How thermal imaging surveys can protect you from electrical fires

Tags: Thermal Imaging,
Date: Tue 04 Sep 2018

70% of businesses which suffer a major fire never re-open and electrical faults are the main cause of workplace fires. How can thermal imaging help protect your business?

Thermal imaging cameras allow a visible representation of temperature, enabling the early identification of hotspots which could develop into electrical fires.

Fundamentally, electrical fires are the result of localised overheating caused by poor connections, insulation failure, failing components, wiring mistakes and circuit overloading.

Thermal imaging technology identifies heat spikes which indicates energy loss, missing or defective insulation, and can also indicate leaks and find moisture which is hazardous to electrical equipment. The electrical industry was one of the first to embrace the use of thermal imaging cameras as a means of reducing fire risk, although many other industries have now adopted this technology.

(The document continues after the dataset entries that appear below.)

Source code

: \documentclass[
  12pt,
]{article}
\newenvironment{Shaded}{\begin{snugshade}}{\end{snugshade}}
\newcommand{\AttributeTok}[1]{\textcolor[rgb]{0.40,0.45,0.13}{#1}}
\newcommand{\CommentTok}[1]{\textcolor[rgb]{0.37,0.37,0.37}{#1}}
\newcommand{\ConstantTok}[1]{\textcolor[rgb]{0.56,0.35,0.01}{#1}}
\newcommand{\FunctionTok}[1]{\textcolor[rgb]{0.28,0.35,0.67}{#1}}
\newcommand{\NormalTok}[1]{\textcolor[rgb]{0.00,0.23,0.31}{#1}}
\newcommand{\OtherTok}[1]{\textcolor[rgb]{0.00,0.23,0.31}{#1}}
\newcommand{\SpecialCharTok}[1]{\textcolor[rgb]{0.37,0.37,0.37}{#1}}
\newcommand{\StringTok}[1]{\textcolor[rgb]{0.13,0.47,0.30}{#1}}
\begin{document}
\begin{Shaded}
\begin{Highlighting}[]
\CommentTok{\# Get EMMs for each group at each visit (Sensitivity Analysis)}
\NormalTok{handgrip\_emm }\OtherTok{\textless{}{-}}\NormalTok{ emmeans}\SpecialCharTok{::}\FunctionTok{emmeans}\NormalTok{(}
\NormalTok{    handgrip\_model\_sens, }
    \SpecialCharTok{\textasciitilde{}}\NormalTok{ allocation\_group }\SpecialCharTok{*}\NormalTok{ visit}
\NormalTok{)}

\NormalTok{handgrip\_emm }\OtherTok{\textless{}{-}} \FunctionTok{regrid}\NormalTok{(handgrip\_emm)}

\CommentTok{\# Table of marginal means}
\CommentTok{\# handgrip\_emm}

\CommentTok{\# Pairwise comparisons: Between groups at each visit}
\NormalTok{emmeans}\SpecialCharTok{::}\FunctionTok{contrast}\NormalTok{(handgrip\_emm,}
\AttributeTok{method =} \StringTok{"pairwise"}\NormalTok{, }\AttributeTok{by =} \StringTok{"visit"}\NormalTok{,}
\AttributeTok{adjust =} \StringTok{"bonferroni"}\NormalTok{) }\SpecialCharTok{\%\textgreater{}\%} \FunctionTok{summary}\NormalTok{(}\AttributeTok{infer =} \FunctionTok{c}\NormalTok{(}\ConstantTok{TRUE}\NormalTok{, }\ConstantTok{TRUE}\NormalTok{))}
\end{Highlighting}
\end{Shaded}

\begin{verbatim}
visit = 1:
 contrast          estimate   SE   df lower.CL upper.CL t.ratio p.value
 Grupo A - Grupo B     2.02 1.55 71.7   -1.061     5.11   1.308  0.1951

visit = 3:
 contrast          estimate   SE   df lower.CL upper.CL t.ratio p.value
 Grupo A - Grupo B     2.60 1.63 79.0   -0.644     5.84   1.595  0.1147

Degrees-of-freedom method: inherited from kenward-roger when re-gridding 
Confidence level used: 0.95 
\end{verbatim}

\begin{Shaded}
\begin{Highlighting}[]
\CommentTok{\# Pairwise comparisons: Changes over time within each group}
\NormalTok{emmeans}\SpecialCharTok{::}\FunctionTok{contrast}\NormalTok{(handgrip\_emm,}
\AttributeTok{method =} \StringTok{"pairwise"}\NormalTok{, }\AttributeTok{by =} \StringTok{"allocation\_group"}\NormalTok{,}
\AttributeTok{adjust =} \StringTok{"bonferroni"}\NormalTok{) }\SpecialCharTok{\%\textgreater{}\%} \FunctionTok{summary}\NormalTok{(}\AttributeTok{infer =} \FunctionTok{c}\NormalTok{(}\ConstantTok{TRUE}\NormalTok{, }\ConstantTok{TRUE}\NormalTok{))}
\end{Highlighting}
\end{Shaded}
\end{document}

Thermal imaging equipment can detect extremely small temperature differences and produce an image with a high level of resolution to help pinpoint the source of problems easily.

As images can be taken through solid surfaces such as walls or protective enclosures, a thermal survey can be completed without any intrusive building work.

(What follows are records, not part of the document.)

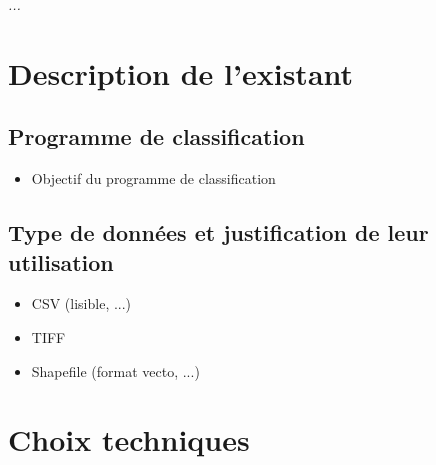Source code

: 
\textit{...}

\section{Description de l'existant}

\subsection{Programme de classification}
\begin{itemize}
	\item Objectif du programme de classification 
\end{itemize}

\subsection{Type de données et justification de leur utilisation}
\begin{itemize}
	\item CSV (lisible, ...)
	\item TIFF
	\item Shapefile (format vecto, ...)
\end{itemize}


\section{Choix techniques}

Whilst there is no specific legal requirement for thermal imaging, it is being increasingly requested by insurance companies, as they recognise the important role of thermal imaging in preventative maintenance and achieving compliance with the Electricity at Work (1989) Regulations.

Aviva Commerical Insurance highlights the importance of thermal imaging which they describe as “A non-invasive way of identifying minor and major faults - an efficient complement to a full electrical testing programme. Can identify faults before equipment fails and helps manage production downtime / keeps business disruption to a minimum”.

The above images are an extract from a thermal survey conducted by Intersafe. As a result of incomplete electrical maintenance and testing over a number of years, temperatures of 86C were recorded in the main supply panel which had to be replaced at a significantly expense to avoid a near-certain electrical fire.